MTMitchell January 20, 2012
Thank you all! Lots of great suggestions and inspirations. My original plan was to leave after a meeting I thought would end at 3, hit the grocery store to get different meats, pine nuts, and basil and add a little of several suggestions into new meatballs. What happened was my meeting went until 4:30, and it took an hour and a half to get home (5 miles) I'm making then with what we had on hand. Ground beef, ground lamb, herbs, parm regiano, plain bread crumbs, garlic. Did a test's pretty good, and I think it will benefit from being browned up in oil and a little time in sauce. And I will benefit from what -we-have meatballs and spaghetti and wine. Possibly lots. I need to be fortified to shovel in the morning! Thanks again!
pierino January 21, 2012
Hopefully it turned out to be a satisfying meal for you on a cold winter's night!
bugbitten January 20, 2012
Sorry, no recipe here...but may I offer a suggestion? Brown the "bombs" in a quarter inch of oil at a pretty high temperature, the way you might do a crab cake, say. A good crust is what allows them to hold together during braising. Don't cook them in the sauce for too long, because the acidity will make them sourish. You can cut back on the panada if you aim for a meatball that is not overcooked, still a little pink inside. And a good pecorino is probably the best choice, unless the family is from Emilia-Romania. Please post back after the snow is gone!
sarahlu January 20, 2012
I sometimes make these meatballs from the Frankie's Spuntino cookbook. Its a larger meatball, with pine nuts and raisins. Something different!
amysarah January 20, 2012
MTMitchell, it was clear to me you meant an Italian-American tradition. Your basic recipe sounds good; I agree that slipping in a little anchovy adds depth of flavor w/o going fishy; have also seen them made with milk-soaked bread instead of bread crumbs. I prefer them browned before hitting the sauce too - I use a skillet, but have heard many suggest browning in the oven to save on clean-up; haven't tried it myself, so can't comment on whether that effects flavor. I always cook off a bite size meatball to test seasoning before cooking entire batch... Sorry no innovative ideas here - but good, basic meatballs and spag are pretty damn satisfying in their classic Italian-AMERICAN form. Add some freshly grated parm and a good full bodied red wine, and it's hard to imagine a better dinner for a snowy night.
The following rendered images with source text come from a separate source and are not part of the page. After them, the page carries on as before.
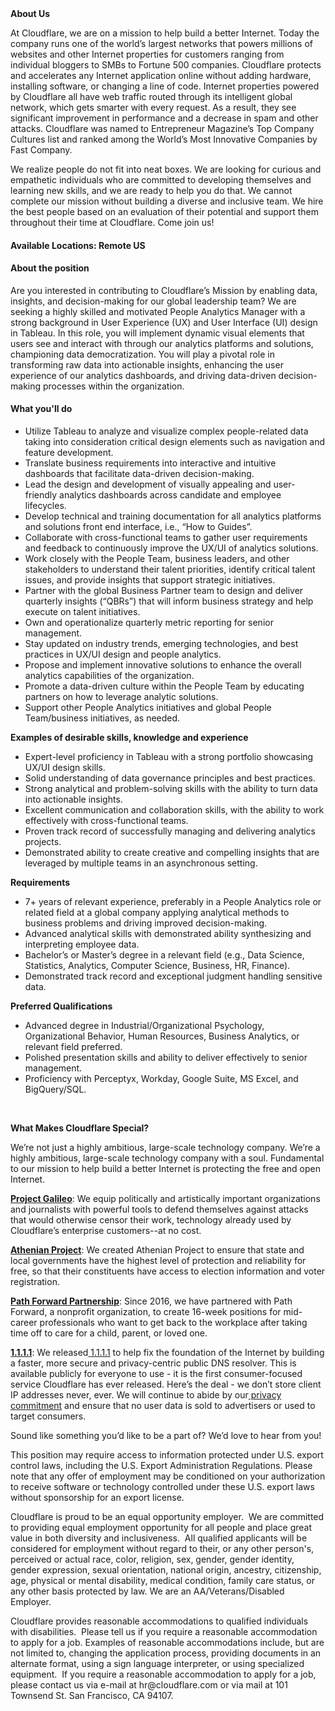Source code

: <div class="content-intro">
	<div><strong>About Us</strong></div>
	<div>
		<p>At Cloudflare, we are on a mission to help build a better Internet. Today the company runs one of the world’s largest networks that powers millions of websites and other Internet properties for customers ranging from individual bloggers to SMBs to Fortune 500 companies. Cloudflare protects and accelerates any Internet application online without adding hardware, installing software, or changing a line of code. Internet properties powered by Cloudflare all have web traffic routed through its intelligent global network, which gets smarter with every request. As a result, they see significant improvement in performance and a decrease in spam and other attacks. Cloudflare was named to Entrepreneur Magazine’s Top Company Cultures list and ranked among the World’s Most Innovative Companies by Fast Company.&nbsp;</p>
		<p><span style="font-weight: 400;">We realize people do not fit into neat boxes. We are looking for curious and empathetic individuals who are committed to developing themselves and learning new skills, and we are ready to help you do that. We cannot complete our mission without building a diverse and inclusive team. We hire the best people based on an evaluation of their potential and support them throughout their time at Cloudflare. Come join us!&nbsp;</span></p>
	</div>
</div>
<h4>Available Locations: Remote US</h4>
<h4>About the position</h4>
<p>Are you interested in contributing to Cloudflare’s Mission by enabling data, insights, and decision-making for our global leadership team? We are seeking a highly skilled and motivated People Analytics Manager with a strong background in User Experience (UX) and User Interface (UI) design in Tableau. In this role, you will implement dynamic visual elements that users see and interact with through our analytics platforms and solutions, championing data democratization. You will play a pivotal role in transforming raw data into actionable insights, enhancing the user experience of our analytics dashboards, and driving data-driven decision-making processes within the organization.</p>
<h4>What you'll do</h4>
<ul>
	<li>Utilize Tableau to analyze and visualize complex people-related data taking into consideration critical design elements such as navigation and feature development.</li>
	<li>Translate business requirements into interactive and intuitive dashboards that facilitate data-driven decision-making.</li>
	<li>Lead the design and development of visually appealing and user-friendly analytics dashboards across candidate and employee lifecycles.&nbsp;</li>
	<li>Develop technical and training documentation for all analytics platforms and solutions front end interface, i.e., “How to Guides”.</li>
	<li>Collaborate with cross-functional teams to gather user requirements and feedback to continuously improve the UX/UI of analytics solutions.</li>
	<li>Work closely with the People Team, business leaders, and other stakeholders to understand their talent priorities, identify critical talent issues, and provide insights that support strategic initiatives.</li>
	<li>Partner with the global Business Partner team to design and deliver quarterly insights (“QBRs”) that will inform business strategy and help execute on talent initiatives.&nbsp;</li>
	<li>Own and operationalize quarterly metric reporting for senior management.&nbsp;</li>
	<li>Stay updated on industry trends, emerging technologies, and best practices in UX/UI design and people analytics.</li>
	<li>Propose and implement innovative solutions to enhance the overall analytics capabilities of the organization.</li>
	<li>Promote a data-driven culture within the People Team by educating partners on how to leverage analytic solutions.</li>
	<li>Support other People Analytics initiatives and global People Team/business initiatives, as needed.</li>
</ul>
<p><strong>Examples of desirable skills, knowledge and experience</strong></p>
<ul>
	<li>Expert-level proficiency in Tableau with a strong portfolio showcasing UX/UI design skills.</li>
	<li>Solid understanding of data governance principles and best practices.</li>
	<li>Strong analytical and problem-solving skills with the ability to turn data into actionable insights.</li>
	<li>Excellent communication and collaboration skills, with the ability to work effectively with cross-functional teams.</li>
	<li>Proven track record of successfully managing and delivering analytics projects.</li>
	<li>Demonstrated ability to create creative and compelling insights that are leveraged by multiple teams in an asynchronous setting.</li>
</ul>
<p><strong>Requirements</strong></p>
<ul>
	<li>7+ years of relevant experience, preferably in a People Analytics role or related field at a global company applying analytical methods to business problems and driving improved decision-making.&nbsp;&nbsp;</li>
	<li>Advanced analytical skills with demonstrated ability synthesizing and interpreting employee data.&nbsp;</li>
	<li>Bachelor’s or Master’s degree in a relevant field (e.g., Data Science, Statistics, Analytics, Computer Science, Business, HR, Finance).</li>
	<li>Demonstrated track record and exceptional judgment handling sensitive data.</li>
</ul>
<p><strong>Preferred Qualifications</strong></p>
<ul>
	<li>Advanced degree in Industrial/Organizational Psychology, Organizational Behavior, Human Resources, Business Analytics, or relevant field preferred.</li>
	<li>Polished presentation skills and ability to deliver effectively to senior management.&nbsp;</li>
	<li>Proficiency with Perceptyx, Workday, Google Suite, MS Excel, and BigQuery/SQL.</li>
</ul>
<p>&nbsp;</p>
<div class="content-conclusion">
	<p><strong>What Makes Cloudflare Special?</strong></p>
	<p><span style="font-weight: 400;">We’re not just a highly ambitious, large-scale technology company. We’re a highly ambitious, large-scale technology company with a soul. Fundamental to our mission to help build a better Internet is protecting the free and open Internet.</span></p>
	<p><a href="https://blog.cloudflare.com/protecting-free-expression-online/"><strong>Project Galileo</strong></a><span style="font-weight: 400;">: We equip politically and artistically important organizations and journalists with powerful tools to defend themselves against attacks that would otherwise censor their work, technology already used by Cloudflare’s enterprise customers--at no cost.</span></p>
	<p><strong><a href="https://www.cloudflare.com/athenian/">Athenian Project</a></strong><span style="font-weight: 400;">: We created Athenian Project to ensure that state and local governments have the highest level of protection and reliability for free, so that their constituents have access to election information and voter registration.</span></p>
	<p><a href="https://blog.cloudflare.com/tag/path-forward/"><strong>Path Forward Partnership</strong></a><span style="font-weight: 400;">: Since 2016, we have partnered with Path Forward, a nonprofit organization, to create 16-week positions for mid-career professionals who want to get back to the workplace after taking time off to care for a child, parent, or loved one.</span></p>
	<p><a href="https://1.1.1.1/"><strong>1.1.1.1</strong></a><span style="font-weight: 400;">: We released</span><a href="https://1.1.1.1/"> <span style="font-weight: 400;">1.1.1.1</span></a><span style="font-weight: 400;"> to help fix the foundation of the Internet by building a faster, more secure and privacy-centric public DNS resolver. This is available publicly for everyone to use - it is the first consumer-focused service Cloudflare has ever released. Here’s the deal - we don’t store client IP addresses never, ever. We will continue to abide by our</span><a href="https://developers.cloudflare.com/1.1.1.1/privacy/public-dns-resolver"> privacy commitment</a><span style="font-weight: 400;"> and ensure that no user data is sold to advertisers or used to target consumers.</span></p>
	<p><span style="font-weight: 400;">Sound like something you’d like to be a part of? We’d love to hear from you!</span></p>
	<p><span style="font-weight: 400;">This position may require access to information protected under U.S. export control laws, including the U.S. Export Administration Regulations. Please note that any offer of employment may be conditioned on your authorization to receive software or technology controlled under these U.S. export laws without sponsorship for an export license.</span></p>
	<p><span style="font-weight: 400;">Cloudflare is proud to be an equal opportunity employer. &nbsp;We are committed to providing equal employment opportunity for all people and place great value in both diversity and inclusiveness. &nbsp;All qualified applicants will be considered for employment without regard to their, or any other person's, perceived or actual</span> <span style="font-weight: 400;">race, color, religion, sex, gender, gender identity, gender expression, sexual orientation, national origin, ancestry, citizenship, age, physical or mental disability, medical condition, family care status, or any other basis protected by law. </span><span style="font-weight: 400;">We are an AA/Veterans/Disabled Employer.</span></p>
	<p><span style="font-weight: 400;">Cloudflare provides reasonable accommodations to qualified individuals with disabilities. &nbsp;Please tell us if you require a reasonable accommodation to apply for a job. Examples of reasonable accommodations include, but are not limited to, changing the application process, providing documents in an alternate format, using a sign language interpreter, or using specialized equipment. &nbsp;If you require a reasonable accommodation to apply for a job, please contact us via e-mail at </span><span style="font-weight: 400;">hr@cloudflare.com</span><span style="font-weight: 400;"> or via mail at 101 Townsend St. San Francisco, CA 94107.</span></p>
</div>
MTMitchell January 20, 2012
I should have clarified -- I meant in the Italian-American tradition. I know spaghetti and meatballs aren't a traditional Italian meal...But they sound so good on a snowy night...I usually use a pork/veal/beef mix, one or two eggs depending, some breadcrumbs, garlic, parsley and cheese. I was just interested in trying something new or different if people had ideas.
pierino January 20, 2012
Excellent! That's a good starting point. Here is another trick to consider; even in cold climates you can probably find hot house grown fresh basil. Wrap a good handful in cheese cloth, tie it up and treat it as you would a bouquet garnie for stock. That is you cook the bundle right in the sauce and discard it afterwards. It will really add a heady note to your sauce. And don't forget the anchovies.
pierino January 20, 2012
First off, this is an entirely Italian-American thing. You will never encounter spaghetti and meatballs in Italy unless it's on a "menu turistico"---hello, american hayseeds. This doesn't mean it can't be good. The polpettone (gut bombs) really do need to be browned, not fried before finishing the cooking. I don't know what your recipe is as there is no such thing as "traditional" even on a dish like this. You can work cheese and/or breadcrumbs into the meatballs and after browning cook them in the sauce. You might try using a mixture of beef, veal and pork for the bombs and bind them up with egg. Myself, I'd use some chopped up anchovy in the sauce---no one will know.